We flew for about 10 hours before making a stopover in Anchorage, Alaska. The whole airport and surrounding land was covered in thick snow and ice. Actually I and my boss had a benign laugh when the pilot, before landing at Anchorage, asked us to look at the Mount McKinley Denali Peak. It was not a jaw-dropping experience since - apart from being wholly covered in snow - the peak was part of a well-defined mountain range.  Indeed, Denali was not as stunning as our “Roof of Africa,” Mount Kilimanjaro which, at 19,349 feet above sea-level, is the highest free-standing mountain in the world.
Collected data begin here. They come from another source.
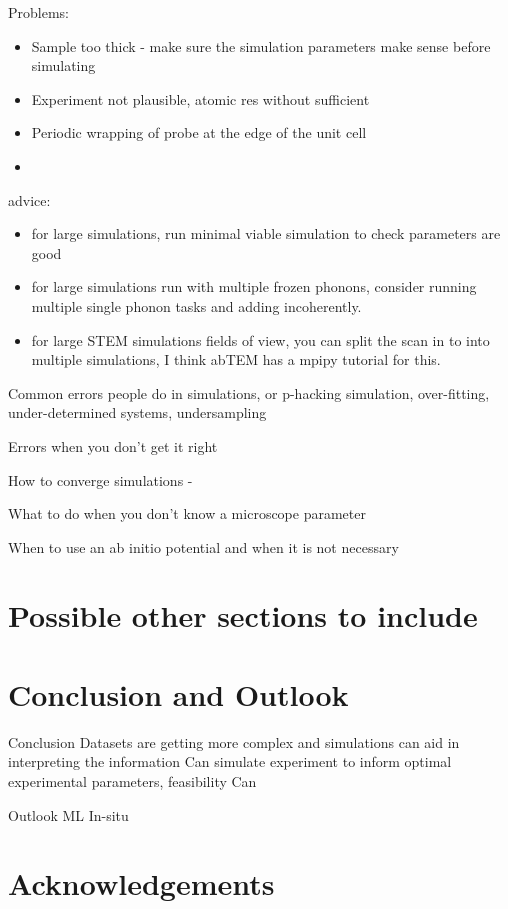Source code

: \documentclass[%
 superscriptaddress,
 aip,
 amsmath,amssymb,
preprint,%
 author-year,%
longbibliography
]{revtex4-2}
\begin{document}
Problems:
\begin{itemize}
    \item Sample too thick - make sure the simulation parameters make sense before simulating 
    \item Experiment not plausible, atomic res without sufficient 
    \item Periodic wrapping of probe at the edge of the unit cell
    \item 
\end{itemize}
advice:
\begin{itemize}
    \item for large simulations, run minimal viable simulation to check parameters are good
    \item for large simulations run with multiple frozen phonons, consider running multiple single phonon tasks and adding incoherently. 
    \item for large STEM simulations fields of view, you can split the scan in to into multiple simulations, I think abTEM has a mpipy tutorial for this.   
\end{itemize}



Common errors people do in simulations, or p-hacking simulation, over-fitting, under-determined systems, undersampling



Errors when you don't get it right

How to converge simulations - 

What to do when you don't know a microscope parameter

When to use an ab initio potential and when it is not necessary


\section*{Possible other sections to include}



\section*{Conclusion and Outlook}


Conclusion 
Datasets are getting more complex and simulations can aid in interpreting the information 
Can simulate experiment to inform optimal experimental parameters, feasibility 
Can 

Outlook 
ML 
In-situ 


\section*{Acknowledgements}
\end{document}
It was at the Anchorage Airport that I and my boss felt really out of place. We were the only two blacks in the whole airport, and everybody seemed to note this fact. The children, in particular, were curiously pointing at us. For the first time in my life, I felt like I was a museum piece! No wonder when a group of US troops, which included a sprinkling of blacks, landed and were checking out inside a glass-walled hall nearby, we could not resist the temptation to wave at our black colleagues who positively responded by waving back at us. What a black camaraderie it was.
Well, soon afterwards, we boarded our Sabena flight to Tokyo via the North Pole. It took us another 15 or so hours to arrive at Narita International Airport some 60 kilometres east of Tokyo City.
Know what? On reaching Tokyo, we were utterly disoriented. After spending 25-or-so hours flying from Brussels to Tokyo beginning on a Thursday, we arrived in Japan  on a Saturday morning. That is a whopping 48 conventional hours. We had lfor all practical purposes lost a day somewhere.
We were received by a TTC friend whom we had at one time hosted in Bongoland: Mr Sadao Watanabe.
I knew him as a jazz musician who had even played at a concert we hosted in Dar es Salaam. He took us to a hotel - and, later, to a celebrity restaurant in the Shinjuku Kuu suburb of the Tokyo metropolis.
We were richly feted in his company. I and my boss were actually astounded. It was only much later that we came to learn that Sadao Watanabe was a big celebrity not only in Japan, but globally. The Japanese jazz musician played alto-saxophone, soprano-saxophone and the flute. He is known for his Bossa Nova recording and has been awarded, among others, the Order of the Rising Sun, the Japanese Imperial Medal of Honour (for contribution to the Arts), the Order of the Rio Branco, and an honorary Doctorate by the Berklee College of Music.
Watanabe was typically a humble Japanese. He volunteered to accompany us to Osaka for our trade fair mission, where he played his celebratory saxophone and attracted a generous amount of visitors. Managers of other African pavilions at the fair could not understand how we were able to attract all those show-goers.
What they did not know was that our Watanabe was the core celebrity attraction. And, when this combined with the Japanese love for natural flora and fauna attractions like the Kilimanjaro and the Serengeti National Parks and the Selous Game Reserve, we subdued all our business rivals.
Six months later, when I was back in Dar es Salaam, I and my boss Amant Macha were delighted to receive the first  group of 800 Japanese tourists led by Watanabe. To honour the occasion, we had the Muungano Dancing Troupe gyrating their Sindimba moves. And that sealed the deal.